BEGIN

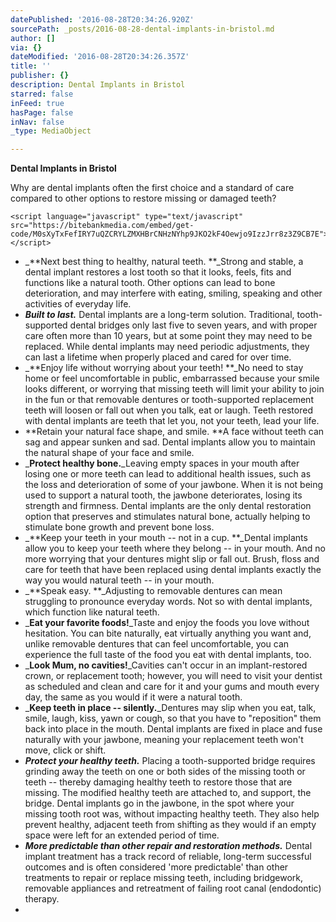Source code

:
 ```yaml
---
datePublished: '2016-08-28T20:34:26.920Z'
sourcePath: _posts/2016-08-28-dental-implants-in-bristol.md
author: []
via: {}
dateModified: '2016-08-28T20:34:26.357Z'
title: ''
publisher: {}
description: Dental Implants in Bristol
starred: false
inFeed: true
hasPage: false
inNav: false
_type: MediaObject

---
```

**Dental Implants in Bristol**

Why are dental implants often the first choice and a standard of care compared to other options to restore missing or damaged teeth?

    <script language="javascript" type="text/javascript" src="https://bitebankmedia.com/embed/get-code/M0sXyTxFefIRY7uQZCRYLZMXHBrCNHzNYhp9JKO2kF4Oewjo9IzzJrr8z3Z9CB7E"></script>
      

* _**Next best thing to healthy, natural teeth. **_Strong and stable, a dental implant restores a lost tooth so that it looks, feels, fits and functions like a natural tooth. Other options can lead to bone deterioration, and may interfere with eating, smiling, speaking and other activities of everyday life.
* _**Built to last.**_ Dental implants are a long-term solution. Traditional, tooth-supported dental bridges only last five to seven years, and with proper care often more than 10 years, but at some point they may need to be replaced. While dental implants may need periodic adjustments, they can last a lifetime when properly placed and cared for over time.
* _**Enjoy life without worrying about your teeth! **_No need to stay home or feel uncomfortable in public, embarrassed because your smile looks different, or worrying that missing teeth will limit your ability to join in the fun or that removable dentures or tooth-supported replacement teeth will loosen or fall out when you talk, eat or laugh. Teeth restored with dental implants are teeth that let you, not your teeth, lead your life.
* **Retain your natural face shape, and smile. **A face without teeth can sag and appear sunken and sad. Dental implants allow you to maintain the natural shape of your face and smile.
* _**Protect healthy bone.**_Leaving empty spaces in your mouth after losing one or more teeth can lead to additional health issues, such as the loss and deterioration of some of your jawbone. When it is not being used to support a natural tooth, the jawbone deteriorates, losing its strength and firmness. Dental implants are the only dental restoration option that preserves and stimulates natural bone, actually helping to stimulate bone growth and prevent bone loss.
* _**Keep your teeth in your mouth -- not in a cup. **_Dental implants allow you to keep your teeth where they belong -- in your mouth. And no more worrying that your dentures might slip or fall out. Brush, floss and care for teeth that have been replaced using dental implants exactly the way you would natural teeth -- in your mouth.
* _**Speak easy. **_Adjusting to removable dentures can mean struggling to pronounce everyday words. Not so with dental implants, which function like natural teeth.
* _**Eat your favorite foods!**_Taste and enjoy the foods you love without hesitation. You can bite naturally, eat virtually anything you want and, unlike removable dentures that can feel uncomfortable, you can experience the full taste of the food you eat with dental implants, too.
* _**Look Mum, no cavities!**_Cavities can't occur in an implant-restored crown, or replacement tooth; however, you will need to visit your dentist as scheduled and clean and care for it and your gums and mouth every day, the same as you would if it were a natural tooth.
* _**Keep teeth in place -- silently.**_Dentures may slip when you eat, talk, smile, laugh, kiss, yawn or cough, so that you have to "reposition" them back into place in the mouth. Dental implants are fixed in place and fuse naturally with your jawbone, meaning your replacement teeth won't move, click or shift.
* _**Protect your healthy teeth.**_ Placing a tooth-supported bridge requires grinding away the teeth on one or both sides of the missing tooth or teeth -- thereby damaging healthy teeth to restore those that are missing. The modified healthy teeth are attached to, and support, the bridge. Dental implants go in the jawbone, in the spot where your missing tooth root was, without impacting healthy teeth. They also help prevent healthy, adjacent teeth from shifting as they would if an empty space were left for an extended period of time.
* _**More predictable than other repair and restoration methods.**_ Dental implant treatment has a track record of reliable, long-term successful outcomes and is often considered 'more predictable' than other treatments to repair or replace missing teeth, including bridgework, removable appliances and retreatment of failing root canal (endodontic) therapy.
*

END

Would you transcribe all of the data exactly, apart from its pictures?

Source code

:
 ```yaml
---
datePublished: '2016-08-28T20:34:26.920Z'
sourcePath: _posts/2016-08-28-dental-implants-in-bristol.md
author: []
via: {}
dateModified: '2016-08-28T20:34:26.357Z'
title: ''
publisher: {}
description: Dental Implants in Bristol
starred: false
inFeed: true
hasPage: false
inNav: false
_type: MediaObject

---
```

**Dental Implants in Bristol**

Why are dental implants often the first choice and a standard of care compared to other options to restore missing or damaged teeth?

    <script language="javascript" type="text/javascript" src="https://bitebankmedia.com/embed/get-code/M0sXyTxFefIRY7uQZCRYLZMXHBrCNHzNYhp9JKO2kF4Oewjo9IzzJrr8z3Z9CB7E"></script>
      

* _**Next best thing to healthy, natural teeth. **_Strong and stable, a dental implant restores a lost tooth so that it looks, feels, fits and functions like a natural tooth. Other options can lead to bone deterioration, and may interfere with eating, smiling, speaking and other activities of everyday life.
* _**Built to last.**_ Dental implants are a long-term solution. Traditional, tooth-supported dental bridges only last five to seven years, and with proper care often more than 10 years, but at some point they may need to be replaced. While dental implants may need periodic adjustments, they can last a lifetime when properly placed and cared for over time.
* _**Enjoy life without worrying about your teeth! **_No need to stay home or feel uncomfortable in public, embarrassed because your smile looks different, or worrying that missing teeth will limit your ability to join in the fun or that removable dentures or tooth-supported replacement teeth will loosen or fall out when you talk, eat or laugh. Teeth restored with dental implants are teeth that let you, not your teeth, lead your life.
* **Retain your natural face shape, and smile. **A face without teeth can sag and appear sunken and sad. Dental implants allow you to maintain the natural shape of your face and smile.
* _**Protect healthy bone.**_Leaving empty spaces in your mouth after losing one or more teeth can lead to additional health issues, such as the loss and deterioration of some of your jawbone. When it is not being used to support a natural tooth, the jawbone deteriorates, losing its strength and firmness. Dental implants are the only dental restoration option that preserves and stimulates natural bone, actually helping to stimulate bone growth and prevent bone loss.
* _**Keep your teeth in your mouth -- not in a cup. **_Dental implants allow you to keep your teeth where they belong -- in your mouth. And no more worrying that your dentures might slip or fall out. Brush, floss and care for teeth that have been replaced using dental implants exactly the way you would natural teeth -- in your mouth.
* _**Speak easy. **_Adjusting to removable dentures can mean struggling to pronounce everyday words. Not so with dental implants, which function like natural teeth.
* _**Eat your favorite foods!**_Taste and enjoy the foods you love without hesitation. You can bite naturally, eat virtually anything you want and, unlike removable dentures that can feel uncomfortable, you can experience the full taste of the food you eat with dental implants, too.
* _**Look Mum, no cavities!**_Cavities can't occur in an implant-restored crown, or replacement tooth; however, you will need to visit your dentist as scheduled and clean and care for it and your gums and mouth every day, the same as you would if it were a natural tooth.
* _**Keep teeth in place -- silently.**_Dentures may slip when you eat, talk, smile, laugh, kiss, yawn or cough, so that you have to "reposition" them back into place in the mouth. Dental implants are fixed in place and fuse naturally with your jawbone, meaning your replacement teeth won't move, click or shift.
* _**Protect your healthy teeth.**_ Placing a tooth-supported bridge requires grinding away the teeth on one or both sides of the missing tooth or teeth -- thereby damaging healthy teeth to restore those that are missing. The modified healthy teeth are attached to, and support, the bridge. Dental implants go in the jawbone, in the spot where your missing tooth root was, without impacting healthy teeth. They also help prevent healthy, adjacent teeth from shifting as they would if an empty space were left for an extended period of time.
* _**More predictable than other repair and restoration methods.**_ Dental implant treatment has a track record of reliable, long-term successful outcomes and is often considered 'more predictable' than other treatments to repair or replace missing teeth, including bridgework, removable appliances and retreatment of failing root canal (endodontic) therapy.
*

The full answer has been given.